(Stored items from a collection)

__________

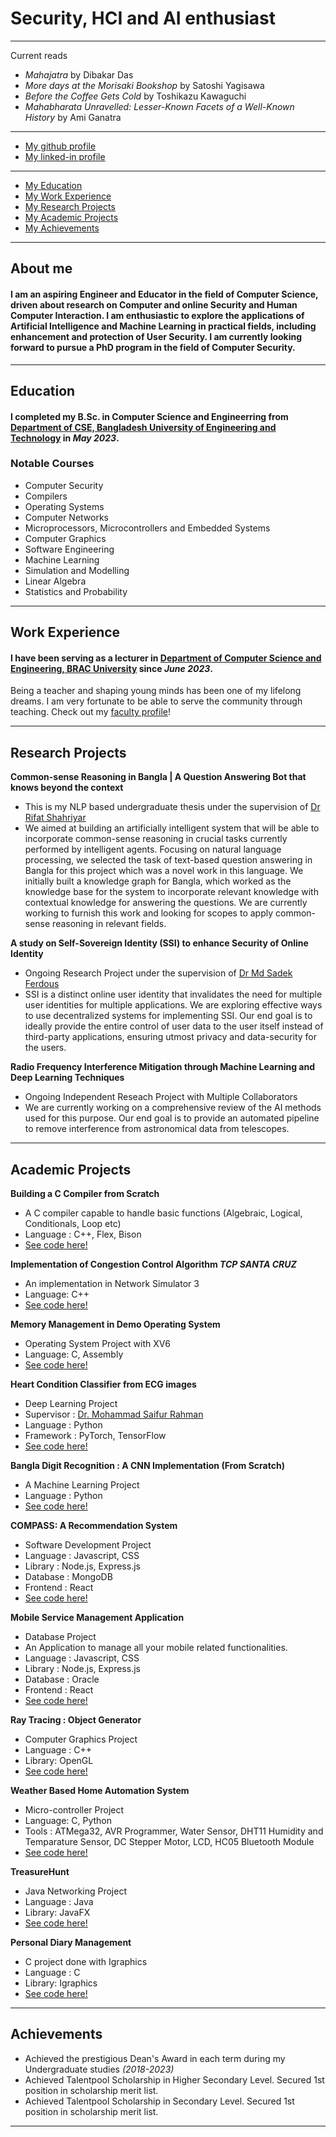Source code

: # Security, HCI and AI enthusiast 
---

Current reads
- _Mahajatra_ by Dibakar Das
- _More days at the Morisaki Bookshop_ by Satoshi Yagisawa
- _Before the Coffee Gets Cold_ by Toshikazu Kawaguchi
- _Mahabharata Unravelled: Lesser-Known Facets of a Well-Known History_ by Ami Ganatra

---

- [My github profile](https://github.com/prantik-paul-99)
- [My linked-in profile](
https://www.linkedin.com/in/prantik-paul-743208271?utm_source=share&utm_campaign=share_via&utm_content=profile&utm_medium=android_app)

---

- [My Education](#Education)
- [My Work Experience](#Work-Experience)
- [My Research Projects](#Research-Projects)
- [My Academic Projects](#Academic-Projects)
- [My Achievements](#Achievements)

--- 

## About me
#### I am an aspiring Engineer and Educator in the field of Computer Science, driven about research on Computer and online Security and Human Computer Interaction. I am enthusiastic to explore the applications of Artificial Intelligence and Machine Learning in practical fields, including enhancement and protection of User Security. I am currently looking forward to pursue a PhD program in the field of Computer Security. 

---

## Education
#### I completed my B.Sc. in Computer Science and Engineerring from [Department of CSE, Bangladesh University of Engineering and Technology](https://cse.buet.ac.bd/) in *May 2023*. 

### Notable Courses
- Computer Security
- Compilers
- Operating Systems
- Computer Networks
- Microprocessors, Microcontrollers and Embedded Systems
- Computer Graphics 
- Software Engineering
- Machine Learning
- Simulation and Modelling
- Linear Algebra
- Statistics and Probability

---

## Work Experience
#### I have been serving as a lecturer in [Department of Computer Science and Engineering, BRAC University](https://cse.sds.bracu.ac.bd/) since *June 2023*. 
Being a teacher and shaping young minds has been one of my lifelong dreams. I am very fortunate to be able to serve the community through teaching. Check out my [faculty profile](https://cse.sds.bracu.ac.bd/faculty_profile/129/prantik_paul)! 

---

## Research Projects
**Common-sense Reasoning in Bangla | A Question Answering Bot that knows beyond the context**
- This is my NLP based undergraduate thesis under the supervision of [Dr Rifat Shahriyar](https://cse.buet.ac.bd/faculty/faculty_detail/rifat)
- We aimed at building an artificially intelligent system that will be able to incorporate common-sense reasoning in crucial tasks currently performed by intelligent agents. Focusing on natural language processing, we selected the task of text-based question answering in Bangla for this project which was a novel work in this language. We initially built a knowledge graph for Bangla, which worked as the knowledge base for the system to incorporate relevant knowledge with contextual knowledge for answering the questions. We are currently working to furnish this work and looking for scopes to apply common-sense reasoning in relevant fields.

**A study on Self-Sovereign Identity (SSI) to enhance Security of Online Identity**
- Ongoing Research Project under the supervision of [Dr Md Sadek Ferdous](https://msferdous.info/)
- SSI is a distinct online user identity that invalidates the need for multiple user identities for multiple applications. We are exploring effective ways to use decentralized systems for implementing SSI. Our end goal is to ideally provide the entire control of user data to the user itself instead of third-party applications, ensuring utmost privacy and data-security for the users.

**Radio Frequency Interference Mitigation through Machine Learning and Deep Learning Techniques**
- Ongoing Independent Reseach Project with Multiple Collaborators
- We are currently working on a comprehensive review of the AI methods used for this purpose. Our end goal is to provide an automated pipeline to remove interference from astronomical data from telescopes.
  
---

## Academic Projects

**Building a C Compiler from Scratch**
- A C compiler capable to handle basic functions (Algebraic, Logical, Conditionals, Loop etc)
- Language : C++, Flex, Bison
- [See code here!]()
  
**Implementation of Congestion Control Algorithm _TCP SANTA CRUZ_**
- An implementation in Network Simulator 3
- Language: C++
- [See code here!]()

**Memory Management in Demo Operating System**
- Operating System Project with XV6
- Language: C, Assembly
- [See code here!]()

**Heart Condition Classifier from ECG images**
- Deep Learning Project
- Supervisor : [Dr. Mohammad Saifur Rahman](https://cse.buet.ac.bd/faculty/faculty_detail/mrahman)
- Language : Python
- Framework : PyTorch, TensorFlow
- [See code here!]()

**Bangla Digit Recognition : A CNN Implementation (From Scratch)**
- A Machine Learning Project
- Language : Python
- [See code here!]()

**COMPASS: A Recommendation System**
- Software Development Project
- Language : Javascript, CSS
- Library : Node.js, Express.js
- Database : MongoDB
- Frontend : React
- [See code here!]()

**Mobile Service Management Application**
- Database Project
- An Application to manage all your mobile related functionalities.
- Language : Javascript, CSS
- Library : Node.js, Express.js
- Database : Oracle
- Frontend : React
- [See code here!]()

**Ray Tracing : Object Generator**
- Computer Graphics Project
- Language : C++
- Library: OpenGL
- [See code here!]()

**Weather Based Home Automation System**
- Micro-controller Project
- Language: C, Python
- Tools : ATMega32, AVR Programmer, Water Sensor, DHT11 Humidity and Temparature Sensor, DC Stepper Motor, LCD, HC05 Bluetooth Module
- [See code here!]()

**TreasureHunt**
- Java Networking Project
- Language : Java
- Library: JavaFX
- [See code here!]()

**Personal Diary Management**
- C project done with Igraphics
- Language : C
- Library: Igraphics
- [See code here!]()

---


## Achievements
- Achieved the prestigious Dean's Award in each term during my Undergraduate studies *(2018-2023)*
- Achieved Talentpool Scholarship in Higher Secondary Level. Secured 1st position in scholarship merit list.
- Achieved Talentpool Scholarship in Secondary Level. Secured 1st position in scholarship merit list.

---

__________

:: Description of the task ::
Among the lines above, count those containing "sense" and give only that count.

:: Expected output ::
2